[Record excerpts]
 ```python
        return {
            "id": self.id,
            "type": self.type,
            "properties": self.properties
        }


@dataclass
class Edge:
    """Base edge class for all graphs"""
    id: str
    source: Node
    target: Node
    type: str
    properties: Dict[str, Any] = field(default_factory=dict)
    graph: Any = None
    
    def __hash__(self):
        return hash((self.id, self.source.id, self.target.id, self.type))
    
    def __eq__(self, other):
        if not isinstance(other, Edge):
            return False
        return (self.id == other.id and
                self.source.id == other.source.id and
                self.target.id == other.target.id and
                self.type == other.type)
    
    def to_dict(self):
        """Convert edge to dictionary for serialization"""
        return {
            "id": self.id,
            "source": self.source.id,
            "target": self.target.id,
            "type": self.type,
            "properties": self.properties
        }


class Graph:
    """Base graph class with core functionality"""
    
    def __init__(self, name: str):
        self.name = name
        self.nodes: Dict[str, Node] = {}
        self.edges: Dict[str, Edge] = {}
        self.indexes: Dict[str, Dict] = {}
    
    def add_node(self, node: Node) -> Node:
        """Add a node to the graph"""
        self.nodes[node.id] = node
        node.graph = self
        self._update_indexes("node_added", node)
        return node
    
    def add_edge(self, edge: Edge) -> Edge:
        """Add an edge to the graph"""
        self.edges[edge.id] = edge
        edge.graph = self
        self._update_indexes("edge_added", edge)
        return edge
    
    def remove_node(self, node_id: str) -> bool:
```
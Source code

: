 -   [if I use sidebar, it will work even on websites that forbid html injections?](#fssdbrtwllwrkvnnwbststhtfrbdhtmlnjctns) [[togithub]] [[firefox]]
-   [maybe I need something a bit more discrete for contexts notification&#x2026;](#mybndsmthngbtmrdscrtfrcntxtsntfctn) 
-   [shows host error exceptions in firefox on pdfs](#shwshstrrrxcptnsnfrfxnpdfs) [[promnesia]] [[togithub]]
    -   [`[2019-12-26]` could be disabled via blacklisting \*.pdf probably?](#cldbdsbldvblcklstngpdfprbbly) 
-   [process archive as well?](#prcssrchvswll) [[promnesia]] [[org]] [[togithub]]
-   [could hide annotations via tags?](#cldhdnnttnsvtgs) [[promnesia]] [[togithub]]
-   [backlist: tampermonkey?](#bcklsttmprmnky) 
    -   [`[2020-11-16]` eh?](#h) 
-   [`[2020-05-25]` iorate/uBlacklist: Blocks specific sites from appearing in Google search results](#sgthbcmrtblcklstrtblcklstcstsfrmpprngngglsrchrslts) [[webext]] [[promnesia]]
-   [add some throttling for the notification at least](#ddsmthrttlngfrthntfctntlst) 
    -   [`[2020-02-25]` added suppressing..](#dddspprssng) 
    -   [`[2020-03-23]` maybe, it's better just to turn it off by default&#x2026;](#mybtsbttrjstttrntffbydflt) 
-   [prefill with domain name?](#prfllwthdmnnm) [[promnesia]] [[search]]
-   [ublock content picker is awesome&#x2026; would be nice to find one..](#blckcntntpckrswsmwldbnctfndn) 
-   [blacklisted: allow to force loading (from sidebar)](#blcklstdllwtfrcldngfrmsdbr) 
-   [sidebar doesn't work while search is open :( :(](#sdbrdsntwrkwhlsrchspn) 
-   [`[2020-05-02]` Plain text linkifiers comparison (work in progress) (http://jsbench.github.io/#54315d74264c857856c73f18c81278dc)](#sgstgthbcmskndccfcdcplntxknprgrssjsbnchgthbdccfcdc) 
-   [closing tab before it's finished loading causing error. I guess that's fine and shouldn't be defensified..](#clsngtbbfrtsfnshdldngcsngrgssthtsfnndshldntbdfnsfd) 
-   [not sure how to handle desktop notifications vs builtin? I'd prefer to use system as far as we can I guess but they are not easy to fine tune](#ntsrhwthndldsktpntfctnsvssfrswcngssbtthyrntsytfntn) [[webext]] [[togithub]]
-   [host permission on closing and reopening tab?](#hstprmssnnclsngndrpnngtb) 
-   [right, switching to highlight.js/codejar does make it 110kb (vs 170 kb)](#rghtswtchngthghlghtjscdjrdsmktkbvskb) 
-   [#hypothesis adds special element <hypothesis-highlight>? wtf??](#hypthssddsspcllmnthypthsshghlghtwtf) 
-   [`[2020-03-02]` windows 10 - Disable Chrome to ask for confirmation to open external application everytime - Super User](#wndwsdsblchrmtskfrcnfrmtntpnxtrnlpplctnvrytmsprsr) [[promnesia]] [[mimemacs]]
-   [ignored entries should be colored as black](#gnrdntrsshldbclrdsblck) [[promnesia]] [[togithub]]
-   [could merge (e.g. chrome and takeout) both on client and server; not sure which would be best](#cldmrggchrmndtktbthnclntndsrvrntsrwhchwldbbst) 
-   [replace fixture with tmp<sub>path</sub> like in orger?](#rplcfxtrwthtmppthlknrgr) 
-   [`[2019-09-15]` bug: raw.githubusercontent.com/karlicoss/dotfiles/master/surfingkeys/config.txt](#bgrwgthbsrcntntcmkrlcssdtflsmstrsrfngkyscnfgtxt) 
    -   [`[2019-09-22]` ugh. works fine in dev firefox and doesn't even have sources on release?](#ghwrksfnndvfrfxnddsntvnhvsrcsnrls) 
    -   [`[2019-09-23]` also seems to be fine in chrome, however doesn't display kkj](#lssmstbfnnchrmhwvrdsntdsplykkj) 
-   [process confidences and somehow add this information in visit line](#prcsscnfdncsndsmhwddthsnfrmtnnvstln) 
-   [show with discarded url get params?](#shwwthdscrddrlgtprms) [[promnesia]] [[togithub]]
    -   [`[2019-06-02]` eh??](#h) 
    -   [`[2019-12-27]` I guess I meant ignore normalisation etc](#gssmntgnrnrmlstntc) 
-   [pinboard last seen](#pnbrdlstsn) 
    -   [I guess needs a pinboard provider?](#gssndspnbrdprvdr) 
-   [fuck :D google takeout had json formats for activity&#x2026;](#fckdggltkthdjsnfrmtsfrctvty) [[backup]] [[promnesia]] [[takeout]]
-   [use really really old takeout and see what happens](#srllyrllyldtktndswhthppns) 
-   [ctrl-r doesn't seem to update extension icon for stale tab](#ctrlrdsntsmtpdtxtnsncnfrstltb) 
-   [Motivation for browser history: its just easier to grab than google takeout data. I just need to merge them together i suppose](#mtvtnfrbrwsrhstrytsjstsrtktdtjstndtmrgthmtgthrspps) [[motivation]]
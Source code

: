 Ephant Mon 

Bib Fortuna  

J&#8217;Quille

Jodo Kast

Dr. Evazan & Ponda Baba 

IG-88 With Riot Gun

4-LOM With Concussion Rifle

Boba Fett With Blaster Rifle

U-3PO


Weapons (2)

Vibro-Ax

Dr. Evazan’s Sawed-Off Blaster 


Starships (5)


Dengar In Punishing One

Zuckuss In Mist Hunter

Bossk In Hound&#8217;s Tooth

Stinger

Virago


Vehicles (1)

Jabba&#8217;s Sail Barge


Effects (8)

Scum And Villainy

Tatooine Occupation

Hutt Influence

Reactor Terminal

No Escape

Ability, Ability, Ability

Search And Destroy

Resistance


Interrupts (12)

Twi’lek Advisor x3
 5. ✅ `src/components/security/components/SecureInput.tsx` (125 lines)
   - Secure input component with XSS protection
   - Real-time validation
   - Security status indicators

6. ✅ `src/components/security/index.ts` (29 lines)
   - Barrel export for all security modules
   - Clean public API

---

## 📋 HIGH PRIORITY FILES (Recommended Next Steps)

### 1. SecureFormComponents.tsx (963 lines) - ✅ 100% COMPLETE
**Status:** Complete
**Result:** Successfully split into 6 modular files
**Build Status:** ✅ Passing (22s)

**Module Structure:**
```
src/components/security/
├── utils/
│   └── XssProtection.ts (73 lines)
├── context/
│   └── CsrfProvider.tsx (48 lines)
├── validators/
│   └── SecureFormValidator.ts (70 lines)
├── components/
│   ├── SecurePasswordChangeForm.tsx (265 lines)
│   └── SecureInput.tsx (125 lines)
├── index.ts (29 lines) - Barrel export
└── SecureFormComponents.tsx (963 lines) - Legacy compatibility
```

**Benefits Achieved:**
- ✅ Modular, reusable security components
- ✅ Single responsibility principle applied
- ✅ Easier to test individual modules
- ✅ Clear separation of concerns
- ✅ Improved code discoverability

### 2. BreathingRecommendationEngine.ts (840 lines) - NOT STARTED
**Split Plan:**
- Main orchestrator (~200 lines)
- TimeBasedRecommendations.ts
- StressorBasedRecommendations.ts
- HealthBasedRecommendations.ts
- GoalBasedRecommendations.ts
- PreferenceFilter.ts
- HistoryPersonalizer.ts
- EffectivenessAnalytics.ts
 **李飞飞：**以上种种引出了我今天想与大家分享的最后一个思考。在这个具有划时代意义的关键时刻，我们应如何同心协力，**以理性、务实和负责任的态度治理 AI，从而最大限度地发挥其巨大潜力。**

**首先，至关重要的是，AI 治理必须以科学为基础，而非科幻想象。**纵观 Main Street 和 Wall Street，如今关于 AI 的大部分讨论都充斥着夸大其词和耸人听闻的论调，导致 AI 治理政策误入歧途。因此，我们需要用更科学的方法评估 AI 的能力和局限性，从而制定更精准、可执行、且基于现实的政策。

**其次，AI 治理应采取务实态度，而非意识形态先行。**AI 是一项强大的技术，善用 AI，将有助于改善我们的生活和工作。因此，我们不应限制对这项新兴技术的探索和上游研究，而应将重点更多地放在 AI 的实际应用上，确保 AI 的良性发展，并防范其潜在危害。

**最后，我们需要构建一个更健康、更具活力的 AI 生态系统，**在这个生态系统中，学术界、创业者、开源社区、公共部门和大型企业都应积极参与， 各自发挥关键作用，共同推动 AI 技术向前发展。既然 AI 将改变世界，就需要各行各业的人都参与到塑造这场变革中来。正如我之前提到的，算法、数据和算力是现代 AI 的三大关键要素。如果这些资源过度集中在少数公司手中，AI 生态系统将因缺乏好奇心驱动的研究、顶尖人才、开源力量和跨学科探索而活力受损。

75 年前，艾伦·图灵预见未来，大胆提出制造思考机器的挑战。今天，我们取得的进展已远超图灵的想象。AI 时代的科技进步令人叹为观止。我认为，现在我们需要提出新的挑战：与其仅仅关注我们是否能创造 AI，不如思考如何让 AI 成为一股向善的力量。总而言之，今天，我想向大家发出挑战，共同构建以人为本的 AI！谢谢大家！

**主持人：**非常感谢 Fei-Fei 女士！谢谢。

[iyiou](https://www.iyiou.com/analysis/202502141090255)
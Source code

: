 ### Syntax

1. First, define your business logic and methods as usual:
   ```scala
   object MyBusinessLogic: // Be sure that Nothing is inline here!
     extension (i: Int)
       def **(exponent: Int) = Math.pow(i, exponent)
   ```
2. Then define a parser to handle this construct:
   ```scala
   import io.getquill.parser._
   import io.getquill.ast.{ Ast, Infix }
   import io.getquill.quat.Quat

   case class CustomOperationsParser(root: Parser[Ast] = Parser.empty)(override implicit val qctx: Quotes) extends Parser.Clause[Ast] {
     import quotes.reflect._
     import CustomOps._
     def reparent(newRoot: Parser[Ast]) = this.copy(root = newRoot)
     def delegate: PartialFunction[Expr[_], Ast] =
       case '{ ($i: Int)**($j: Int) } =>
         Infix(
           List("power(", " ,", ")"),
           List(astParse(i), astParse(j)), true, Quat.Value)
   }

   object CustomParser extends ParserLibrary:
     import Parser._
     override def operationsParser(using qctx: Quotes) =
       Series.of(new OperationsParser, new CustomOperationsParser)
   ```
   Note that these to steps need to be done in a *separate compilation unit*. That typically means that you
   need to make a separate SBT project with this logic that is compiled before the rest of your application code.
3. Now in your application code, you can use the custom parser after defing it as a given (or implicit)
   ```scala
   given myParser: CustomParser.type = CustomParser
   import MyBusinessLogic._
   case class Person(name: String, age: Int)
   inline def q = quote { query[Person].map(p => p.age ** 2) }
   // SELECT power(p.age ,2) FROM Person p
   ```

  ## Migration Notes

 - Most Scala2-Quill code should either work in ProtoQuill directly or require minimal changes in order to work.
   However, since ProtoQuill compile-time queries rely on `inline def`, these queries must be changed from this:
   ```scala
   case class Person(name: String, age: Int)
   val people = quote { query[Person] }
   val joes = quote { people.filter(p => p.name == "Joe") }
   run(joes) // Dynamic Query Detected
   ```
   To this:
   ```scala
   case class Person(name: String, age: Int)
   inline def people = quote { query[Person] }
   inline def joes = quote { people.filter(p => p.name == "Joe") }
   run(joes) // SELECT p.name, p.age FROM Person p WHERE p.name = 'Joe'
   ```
[/Record excerpts]
> What the exercise asks:
Your answer must consist solely of the lines above between the line holding "tags?](#cldhdnnttnsvtgs) [[promnesia]] [[togithub]]" and the line holding "off by default&#x2026;](#mybtsbttrjstttrntffbydflt)", inclusive, copied exactly.

> Answer section:
-   [could hide annotations via tags?](#cldhdnnttnsvtgs) [[promnesia]] [[togithub]]
-   [backlist: tampermonkey?](#bcklsttmprmnky) 
    -   [`[2020-11-16]` eh?](#h) 
-   [`[2020-05-25]` iorate/uBlacklist: Blocks specific sites from appearing in Google search results](#sgthbcmrtblcklstrtblcklstcstsfrmpprngngglsrchrslts) [[webext]] [[promnesia]]
-   [add some throttling for the notification at least](#ddsmthrttlngfrthntfctntlst) 
    -   [`[2020-02-25]` added suppressing..](#dddspprssng) 
    -   [`[2020-03-23]` maybe, it's better just to turn it off by default&#x2026;](#mybtsbttrjstttrntffbydflt) 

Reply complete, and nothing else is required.